The results of the investigation were made public in a Tuesday joint statement from the DOJ, the Federal Bureau of Investigation (FBI), the Department of Homeland Security (DHS) and the Cybersecurity and Infrastructure Security Agency (CISA), along with a joint report from the agencies. (RELATED: RNC To Create An Election Integrity Committee)

The agencies stated that they “have no evidence that any foreign government-affiliated actor prevented voting, changed votes, or disrupted the ability to tally votes or to transmit election results in a timely manner; altered any technical aspect of the voting process; or otherwise compromised the integrity of voter registration information of any ballots cast during 2020 federal elections,” in the five-page report outlining the investigation’s key findings.

There were “broad” Russian and Iranian cyberattack-campaigns compromising the security of multiple networks that handled functions related to the elections, the departments noted. 

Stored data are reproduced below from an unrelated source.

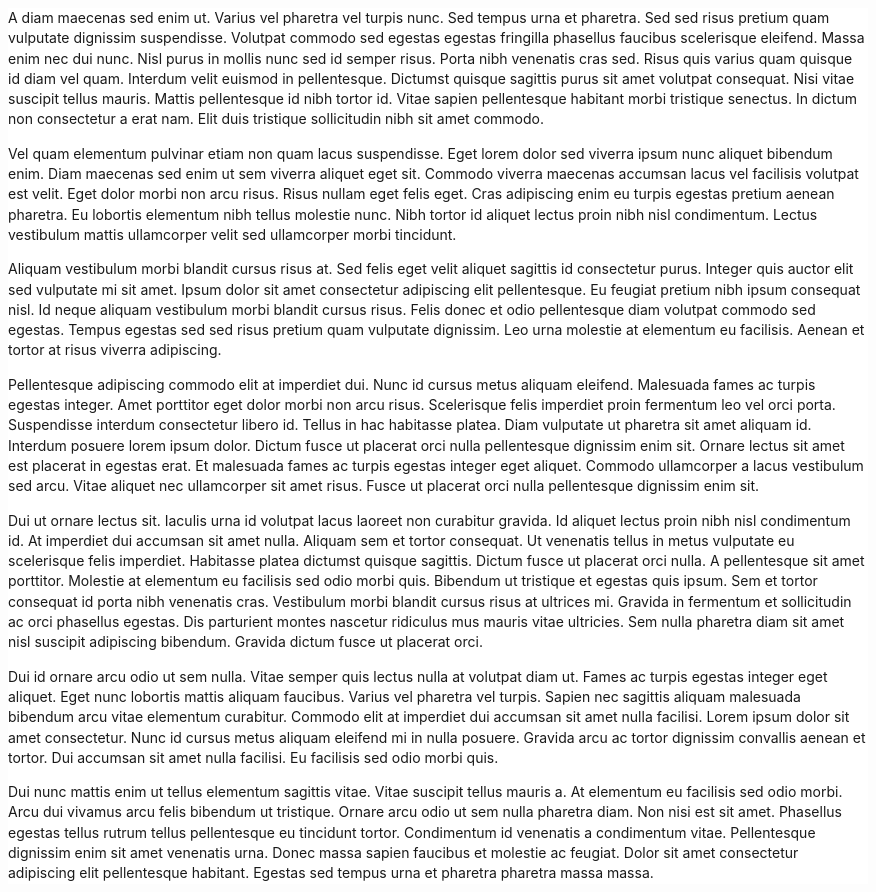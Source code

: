 A diam maecenas sed enim ut. Varius vel pharetra vel turpis nunc. Sed tempus urna et pharetra. Sed sed risus pretium quam vulputate dignissim suspendisse. Volutpat commodo sed egestas egestas fringilla phasellus faucibus scelerisque eleifend. Massa enim nec dui nunc. Nisl purus in mollis nunc sed id semper risus. Porta nibh venenatis cras sed. Risus quis varius quam quisque id diam vel quam. Interdum velit euismod in pellentesque. Dictumst quisque sagittis purus sit amet volutpat consequat. Nisi vitae suscipit tellus mauris. Mattis pellentesque id nibh tortor id. Vitae sapien pellentesque habitant morbi tristique senectus. In dictum non consectetur a erat nam. Elit duis tristique sollicitudin nibh sit amet commodo.

Vel quam elementum pulvinar etiam non quam lacus suspendisse. Eget lorem dolor sed viverra ipsum nunc aliquet bibendum enim. Diam maecenas sed enim ut sem viverra aliquet eget sit. Commodo viverra maecenas accumsan lacus vel facilisis volutpat est velit. Eget dolor morbi non arcu risus. Risus nullam eget felis eget. Cras adipiscing enim eu turpis egestas pretium aenean pharetra. Eu lobortis elementum nibh tellus molestie nunc. Nibh tortor id aliquet lectus proin nibh nisl condimentum. Lectus vestibulum mattis ullamcorper velit sed ullamcorper morbi tincidunt.

Aliquam vestibulum morbi blandit cursus risus at. Sed felis eget velit aliquet sagittis id consectetur purus. Integer quis auctor elit sed vulputate mi sit amet. Ipsum dolor sit amet consectetur adipiscing elit pellentesque. Eu feugiat pretium nibh ipsum consequat nisl. Id neque aliquam vestibulum morbi blandit cursus risus. Felis donec et odio pellentesque diam volutpat commodo sed egestas. Tempus egestas sed sed risus pretium quam vulputate dignissim. Leo urna molestie at elementum eu facilisis. Aenean et tortor at risus viverra adipiscing.

Pellentesque adipiscing commodo elit at imperdiet dui. Nunc id cursus metus aliquam eleifend. Malesuada fames ac turpis egestas integer. Amet porttitor eget dolor morbi non arcu risus. Scelerisque felis imperdiet proin fermentum leo vel orci porta. Suspendisse interdum consectetur libero id. Tellus in hac habitasse platea. Diam vulputate ut pharetra sit amet aliquam id. Interdum posuere lorem ipsum dolor. Dictum fusce ut placerat orci nulla pellentesque dignissim enim sit. Ornare lectus sit amet est placerat in egestas erat. Et malesuada fames ac turpis egestas integer eget aliquet. Commodo ullamcorper a lacus vestibulum sed arcu. Vitae aliquet nec ullamcorper sit amet risus. Fusce ut placerat orci nulla pellentesque dignissim enim sit.

Dui ut ornare lectus sit. Iaculis urna id volutpat lacus laoreet non curabitur gravida. Id aliquet lectus proin nibh nisl condimentum id. At imperdiet dui accumsan sit amet nulla. Aliquam sem et tortor consequat. Ut venenatis tellus in metus vulputate eu scelerisque felis imperdiet. Habitasse platea dictumst quisque sagittis. Dictum fusce ut placerat orci nulla. A pellentesque sit amet porttitor. Molestie at elementum eu facilisis sed odio morbi quis. Bibendum ut tristique et egestas quis ipsum. Sem et tortor consequat id porta nibh venenatis cras. Vestibulum morbi blandit cursus risus at ultrices mi. Gravida in fermentum et sollicitudin ac orci phasellus egestas. Dis parturient montes nascetur ridiculus mus mauris vitae ultricies. Sem nulla pharetra diam sit amet nisl suscipit adipiscing bibendum. Gravida dictum fusce ut placerat orci.

Dui id ornare arcu odio ut sem nulla. Vitae semper quis lectus nulla at volutpat diam ut. Fames ac turpis egestas integer eget aliquet. Eget nunc lobortis mattis aliquam faucibus. Varius vel pharetra vel turpis. Sapien nec sagittis aliquam malesuada bibendum arcu vitae elementum curabitur. Commodo elit at imperdiet dui accumsan sit amet nulla facilisi. Lorem ipsum dolor sit amet consectetur. Nunc id cursus metus aliquam eleifend mi in nulla posuere. Gravida arcu ac tortor dignissim convallis aenean et tortor. Dui accumsan sit amet nulla facilisi. Eu facilisis sed odio morbi quis.

Dui nunc mattis enim ut tellus elementum sagittis vitae. Vitae suscipit tellus mauris a. At elementum eu facilisis sed odio morbi. Arcu dui vivamus arcu felis bibendum ut tristique. Ornare arcu odio ut sem nulla pharetra diam. Non nisi est sit amet. Phasellus egestas tellus rutrum tellus pellentesque eu tincidunt tortor. Condimentum id venenatis a condimentum vitae. Pellentesque dignissim enim sit amet venenatis urna. Donec massa sapien faucibus et molestie ac feugiat. Dolor sit amet consectetur adipiscing elit pellentesque habitant. Egestas sed tempus urna et pharetra pharetra massa massa.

But those attacks failed to “materially affect” voter data integrity, the ability to vote, the calculation of votes or the transmission of results, according the findings. 

The report differentiates security, defined as the state of information and systems being defended from “unauthorized access, use, disclosure, and disruption,” from integrity, characterized as the state of them being safeguarded against “unauthorized modification or destruction of information.”

Trump supporters clash with police and security forces as people try to storm the US Capitol on January 6, 2021 in Washington, DC. - Demonstrators breeched security and entered the Capitol as Congress debated the 2020 presidential election Electoral Vote Certification. Many of them believed that election integrity was compromised (Photo by Brent Stirton/Getty Images)

Rioters clash with police and security forces as people try to storm the US Capitol on Jan.6, 2021 in Washington, DC, while Congress was trying to certify the 2020 elections’ results. Many of them believed that election integrity was compromised. (Photo by Brent Stirton/Getty Images)

There were cases of data security being compromised but data integrity was not, according to the report.

In addition to the security of networks helping manage election-related functions being compromised, several actors tied to the Russian, Chinese, and Iranian governments “materially impacted” the security of networks related to American political organizations, candidates, and election campaigns on multiple occasions, the report stated. (RELATED: ‘Enemies Of The People’: Iran Allegedly Behind Website Inciting Violence Against US Officials Who Refuted Trump’s Election Fraud Claims)

Those actors did access information usable in influence operations, but none of those materials were “deployed, modified, or destroyed,” according to the agencies. 

Manipulating election processes “at scale” without discovery by intelligence collection, post-election audits, or nationwide physical and cyber security monitoring of voting systems “would be difficult for a foreign actor,” the departments stated.